## What is being asked
Copy out exactly every line from the line containing "(599) : #PDCC (599)" until the records below end, inclusive of both boundary lines.

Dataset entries

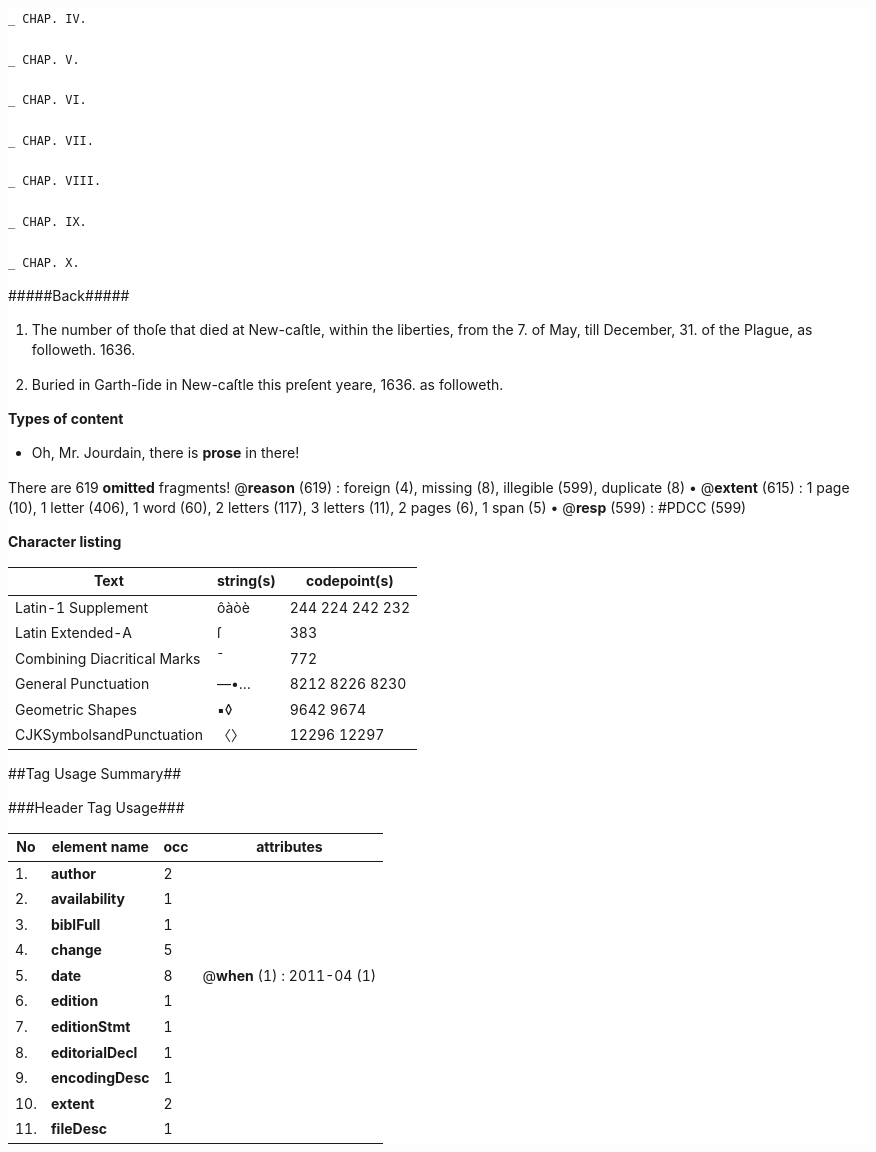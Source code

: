     _ CHAP. IV.

    _ CHAP. V.

    _ CHAP. VI.

    _ CHAP. VII.

    _ CHAP. VIII.

    _ CHAP. IX.

    _ CHAP. X.

#####Back#####

1. The number of thoſe that died at New-caſtle, within the liberties, from the 7. of May, till December, 31. of the Plague, as followeth. 1636.

1. Buried in Garth-ſide in New-caſtle this preſent yeare, 1636. as followeth.

**Types of content**

  * Oh, Mr. Jourdain, there is **prose** in there!

There are 619 **omitted** fragments! 
 @__reason__ (619) : foreign (4), missing (8), illegible (599), duplicate (8)  •  @__extent__ (615) : 1 page (10), 1 letter (406), 1 word (60), 2 letters (117), 3 letters (11), 2 pages (6), 1 span (5)  •  @__resp__ (599) : #PDCC (599)

**Character listing**


|Text|string(s)|codepoint(s)|
|---|---|---|
|Latin-1 Supplement|ôàòè|244 224 242 232|
|Latin Extended-A|ſ|383|
|Combining             Diacritical Marks|̄|772|
|General Punctuation|—•…|8212 8226 8230|
|Geometric Shapes|▪◊|9642 9674|
|CJKSymbolsandPunctuation|〈〉|12296 12297|

##Tag Usage Summary##

###Header Tag Usage###

|No|element name|occ|attributes|
|---|---|---|---|
|1.|__author__|2||
|2.|__availability__|1||
|3.|__biblFull__|1||
|4.|__change__|5||
|5.|__date__|8| @__when__ (1) : 2011-04 (1)|
|6.|__edition__|1||
|7.|__editionStmt__|1||
|8.|__editorialDecl__|1||
|9.|__encodingDesc__|1||
|10.|__extent__|2||
|11.|__fileDesc__|1||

## Result of this exercise
 @__reason__ (619) : foreign (4), missing (8), illegible (599), duplicate (8)  •  @__extent__ (615) : 1 page (10), 1 letter (406), 1 word (60), 2 letters (117), 3 letters (11), 2 pages (6), 1 span (5)  •  @__resp__ (599) : #PDCC (599)

**Character listing**


|Text|string(s)|codepoint(s)|
|---|---|---|
|Latin-1 Supplement|ôàòè|244 224 242 232|
|Latin Extended-A|ſ|383|
|Combining             Diacritical Marks|̄|772|
|General Punctuation|—•…|8212 8226 8230|
|Geometric Shapes|▪◊|9642 9674|
|CJKSymbolsandPunctuation|〈〉|12296 12297|

##Tag Usage Summary##

###Header Tag Usage###

|No|element name|occ|attributes|
|---|---|---|---|
|1.|__author__|2||
|2.|__availability__|1||
|3.|__biblFull__|1||
|4.|__change__|5||
|5.|__date__|8| @__when__ (1) : 2011-04 (1)|
|6.|__edition__|1||
|7.|__editionStmt__|1||
|8.|__editorialDecl__|1||
|9.|__encodingDesc__|1||
|10.|__extent__|2||
|11.|__fileDesc__|1||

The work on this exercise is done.